- Örbyhus Location within Uppsala Örbyhus Location within Sweden Örbyhus Location within European Union
- Coordinates: 60°13′36″N 17°42′17″E﻿ / ﻿60.22667°N 17.70472°E
- Country: Sweden
- Province: Uppland
- County: Uppsala County
- Municipality: Tierp Municipality

Area
- • Total: 1.58 km^{2} (0.61 sq mi)

Population (31 December 2020)
- • Total: 2,247
- • Density: 1,420/km^{2} (3,680/sq mi)
- Time zone: UTC+1 (CET)
- • Summer (DST): UTC+2 (CEST)

= Örbyhus =

Örbyhus is a locality situated in Tierp Municipality, Uppsala County, Sweden with 2,153 inhabitants in 2018.
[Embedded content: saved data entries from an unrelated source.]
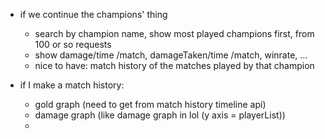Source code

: - if we continue the champions' thing

  - search by champion name, show most played champions first, from 100 or so requests
  - show damage/time /match, damageTaken/time /match, winrate, ...
  - nice to have: match history of the matches played by that champion
- if I make a match history:
  
  - gold graph (need to get from match history timeline api)
  - damage graph (like damage graph in lol (y axis = playerList))
  - 
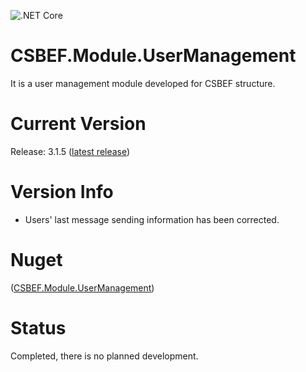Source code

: ![.NET Core](https://github.com/mkurak/CSBEF.Module.UserManagement/workflows/.NET%20Core/badge.svg)

# CSBEF.Module.UserManagement
It is a user management module developed for CSBEF structure.

# Current Version
Release: 3.1.5 ([latest release](https://github.com/mkurak/CSBEF.Module.UserManagement/releases/tag/3.1.5))

# Version Info
- Users' last message sending information has been corrected.

# Nuget
([CSBEF.Module.UserManagement](https://www.nuget.org/packages/CSBEF.Module.UserManagement/))

# Status
Completed, there is no planned development.
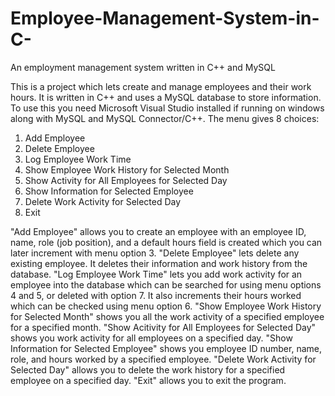 # Employee-Management-System-in-C-
An employment management system written in C++ and MySQL

This is a project which lets create and manage employees and their work hours. It is written in C++ and uses a MySQL database to store information. To use this you need Microsoft Visual Studio installed if running on windows along with MySQL and MySQL Connector/C++. The menu gives 8 choices: 
1) Add Employee
2) Delete Employee
3) Log Employee Work Time
4) Show Employee Work History for Selected Month
5) Show Activity for All Employees for Selected Day
6) Show Information for Selected Employee
7) Delete Work Activity for Selected Day
8) Exit

"Add Employee" allows you to create an employee with an employee ID, name, role (job position), and a default hours field is created which you can later increment with menu option 3. "Delete Employee" lets delete any existing employee. It deletes their information and work history from the database. "Log Employee Work Time" lets you add work activity for an employee into the database which can be searched for using menu options 4 and 5, or deleted with option 7. It also increments their hours worked which can be checked using menu option 6. "Show Employee Work History for Selected Month" shows you all the work activity of a specified employee for a specified month. "Show Acitivity for All Employees for Selected Day" shows you work activity for all employees on a specified day. "Show Information for Selected Employee" shows you employee ID number, name, role, and hours worked by a specified employee. "Delete Work Activity for Selected Day" allows you to delete the work history for a specified employee on a specified day. "Exit" allows you to exit the program.
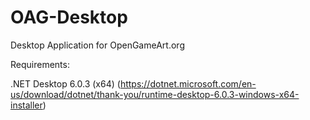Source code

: # OAG-Desktop
Desktop Application for OpenGameArt.org


Requirements:

.NET Desktop 6.0.3 (x64)
(https://dotnet.microsoft.com/en-us/download/dotnet/thank-you/runtime-desktop-6.0.3-windows-x64-installer)
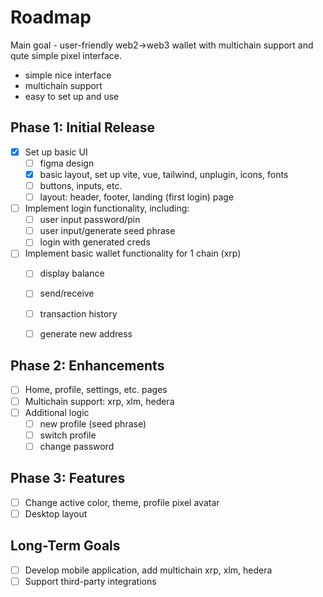 # Roadmap

Main goal - user-friendly web2->web3 wallet with multichain support and qute simple pixel interface.
* simple nice interface
* multichain support
* easy to set up and use

## Phase 1: Initial Release
- [x] Set up basic UI
    - [ ] figma design
    - [x] basic layout, set up vite, vue, tailwind, unplugin, icons, fonts
    - [ ] buttons, inputs, etc.
    - [ ] layout: header, footer, landing (first login) page
- [ ] Implement login functionality, including:
    - [ ] user input password/pin
    - [ ] user input/generate seed phrase
    - [ ] login with generated creds
- [ ] Implement basic wallet functionality for 1 chain (xrp)
    - [ ] display balance
    - [ ] send/receive
    - [ ] transaction history
    - [ ] generate new address


## Phase 2: Enhancements
- [ ] Home, profile, settings, etc. pages
- [ ] Multichain support: xrp, xlm, hedera
- [ ] Additional logic
    - [ ] new profile (seed phrase)
    - [ ] switch profile
    - [ ] change password

## Phase 3: Features
- [ ] Change active color, theme, profile pixel avatar
- [ ] Desktop layout

## Long-Term Goals
- [ ] Develop mobile application, add multichain xrp, xlm, hedera
- [ ] Support third-party integrations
Örbyhus Castle, located a few kilometers from the village, is where king Eric XIV of Sweden was imprisoned until his death from arsenic poisoning on 26 February 1577.

==History==
Libbarbo was a farm property located south of what is now Örbyhus, dating back to the 13th century. In the 1820s Libbarbo was a large farm with a number of buildings as well as a croft for a croft soldier.

In 1874, a railway station on the new railroad which connected Stockholm with Gävle was built, and formed the nucleus of the new village Örbyhus. The politician Balzar von Platen (son of the naval officer Balzar von Platen, who constructed Göta Canal) was Count of Örbyhus Castle at the time, and he may have influenced the placement of the station.

Several factories and other industries were built in Örbyhus in the early 20th century: a steam sawmill, two bed factories, and a manufacturer of harrows and other farm equipment. Bröderna Larssons Snickeri- & Skidfabrik, a ski manufacturer which also made garden furniture, kick sleds and toboggans, was built in 1905, and Örbyhus also had two textile factories in the first half of the 20th century.